Each line below should be repeated exactly, but no picture should be carried over.

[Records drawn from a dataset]

★ ★ ★ ★ ★ ★ ★

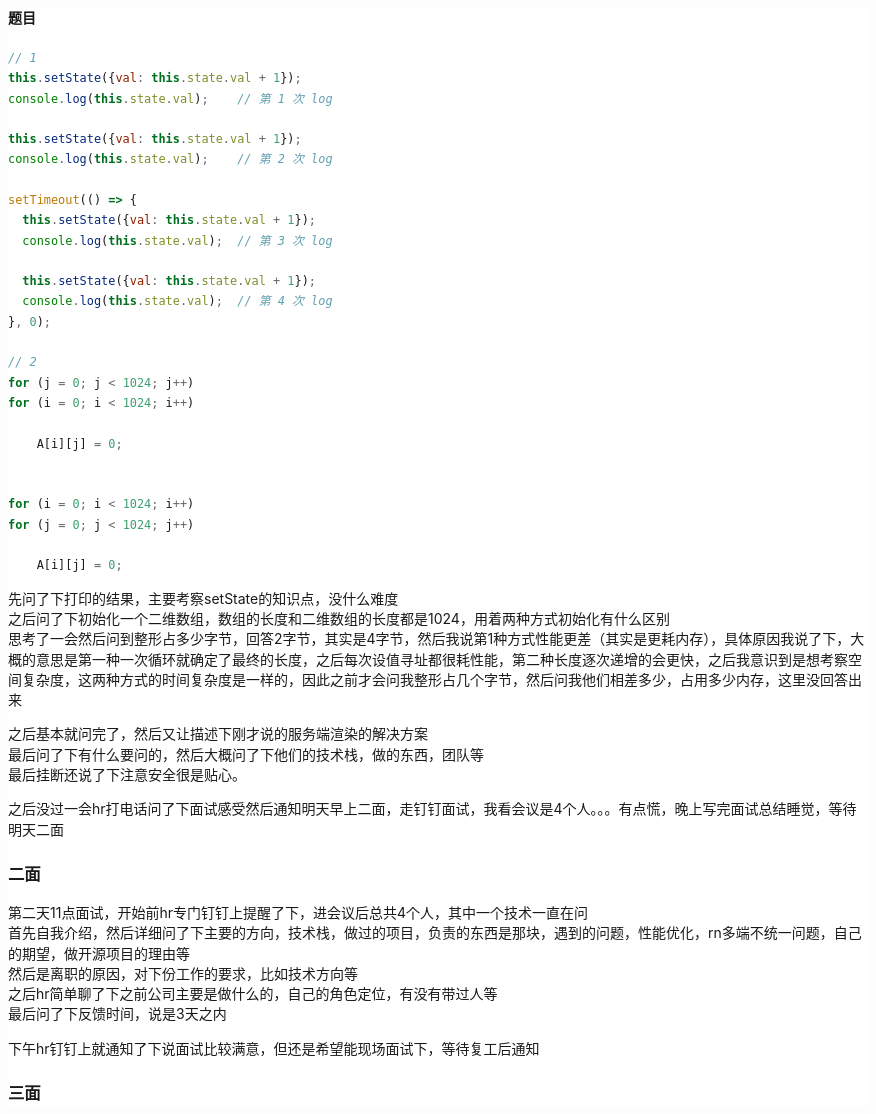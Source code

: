 #### 题目
```js
// 1
this.setState({val: this.state.val + 1});
console.log(this.state.val);    // 第 1 次 log

this.setState({val: this.state.val + 1});
console.log(this.state.val);    // 第 2 次 log

setTimeout(() => {
  this.setState({val: this.state.val + 1});
  console.log(this.state.val);  // 第 3 次 log

  this.setState({val: this.state.val + 1});
  console.log(this.state.val);  // 第 4 次 log
}, 0);

// 2
for (j = 0; j < 1024; j++)
for (i = 0; i < 1024; i++)

	A[i][j] = 0;


for (i = 0; i < 1024; i++)
for (j = 0; j < 1024; j++)

	A[i][j] = 0;
```

先问了下打印的结果，主要考察setState的知识点，没什么难度  
之后问了下初始化一个二维数组，数组的长度和二维数组的长度都是1024，用着两种方式初始化有什么区别  
思考了一会然后问到整形占多少字节，回答2字节，其实是4字节，然后我说第1种方式性能更差（其实是更耗内存），具体原因我说了下，大概的意思是第一种一次循环就确定了最终的长度，之后每次设值寻址都很耗性能，第二种长度逐次递增的会更快，之后我意识到是想考察空间复杂度，这两种方式的时间复杂度是一样的，因此之前才会问我整形占几个字节，然后问我他们相差多少，占用多少内存，这里没回答出来  

之后基本就问完了，然后又让描述下刚才说的服务端渲染的解决方案  
最后问了下有什么要问的，然后大概问了下他们的技术栈，做的东西，团队等  
最后挂断还说了下注意安全很是贴心。  

之后没过一会hr打电话问了下面试感受然后通知明天早上二面，走钉钉面试，我看会议是4个人。。。有点慌，晚上写完面试总结睡觉，等待明天二面

### 二面
第二天11点面试，开始前hr专门钉钉上提醒了下，进会议后总共4个人，其中一个技术一直在问  
首先自我介绍，然后详细问了下主要的方向，技术栈，做过的项目，负责的东西是那块，遇到的问题，性能优化，rn多端不统一问题，自己的期望，做开源项目的理由等  
然后是离职的原因，对下份工作的要求，比如技术方向等  
之后hr简单聊了下之前公司主要是做什么的，自己的角色定位，有没有带过人等  
最后问了下反馈时间，说是3天之内

下午hr钉钉上就通知了下说面试比较满意，但还是希望能现场面试下，等待复工后通知  

### 三面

★ ★ ★ ★ ★ ★ ★

> **Solution for this problem**
Source code

: #### 题目
```js
// 1
this.setState({val: this.state.val + 1});
console.log(this.state.val);    // 第 1 次 log

this.setState({val: this.state.val + 1});
console.log(this.state.val);    // 第 2 次 log

setTimeout(() => {
  this.setState({val: this.state.val + 1});
  console.log(this.state.val);  // 第 3 次 log

  this.setState({val: this.state.val + 1});
  console.log(this.state.val);  // 第 4 次 log
}, 0);

// 2
for (j = 0; j < 1024; j++)
for (i = 0; i < 1024; i++)

	A[i][j] = 0;


for (i = 0; i < 1024; i++)
for (j = 0; j < 1024; j++)

	A[i][j] = 0;
```

先问了下打印的结果，主要考察setState的知识点，没什么难度  
之后问了下初始化一个二维数组，数组的长度和二维数组的长度都是1024，用着两种方式初始化有什么区别  
思考了一会然后问到整形占多少字节，回答2字节，其实是4字节，然后我说第1种方式性能更差（其实是更耗内存），具体原因我说了下，大概的意思是第一种一次循环就确定了最终的长度，之后每次设值寻址都很耗性能，第二种长度逐次递增的会更快，之后我意识到是想考察空间复杂度，这两种方式的时间复杂度是一样的，因此之前才会问我整形占几个字节，然后问我他们相差多少，占用多少内存，这里没回答出来  

之后基本就问完了，然后又让描述下刚才说的服务端渲染的解决方案  
最后问了下有什么要问的，然后大概问了下他们的技术栈，做的东西，团队等  
最后挂断还说了下注意安全很是贴心。  

之后没过一会hr打电话问了下面试感受然后通知明天早上二面，走钉钉面试，我看会议是4个人。。。有点慌，晚上写完面试总结睡觉，等待明天二面

### 二面
第二天11点面试，开始前hr专门钉钉上提醒了下，进会议后总共4个人，其中一个技术一直在问  
首先自我介绍，然后详细问了下主要的方向，技术栈，做过的项目，负责的东西是那块，遇到的问题，性能优化，rn多端不统一问题，自己的期望，做开源项目的理由等  
然后是离职的原因，对下份工作的要求，比如技术方向等  
之后hr简单聊了下之前公司主要是做什么的，自己的角色定位，有没有带过人等  
最后问了下反馈时间，说是3天之内

下午hr钉钉上就通知了下说面试比较满意，但还是希望能现场面试下，等待复工后通知  

### 三面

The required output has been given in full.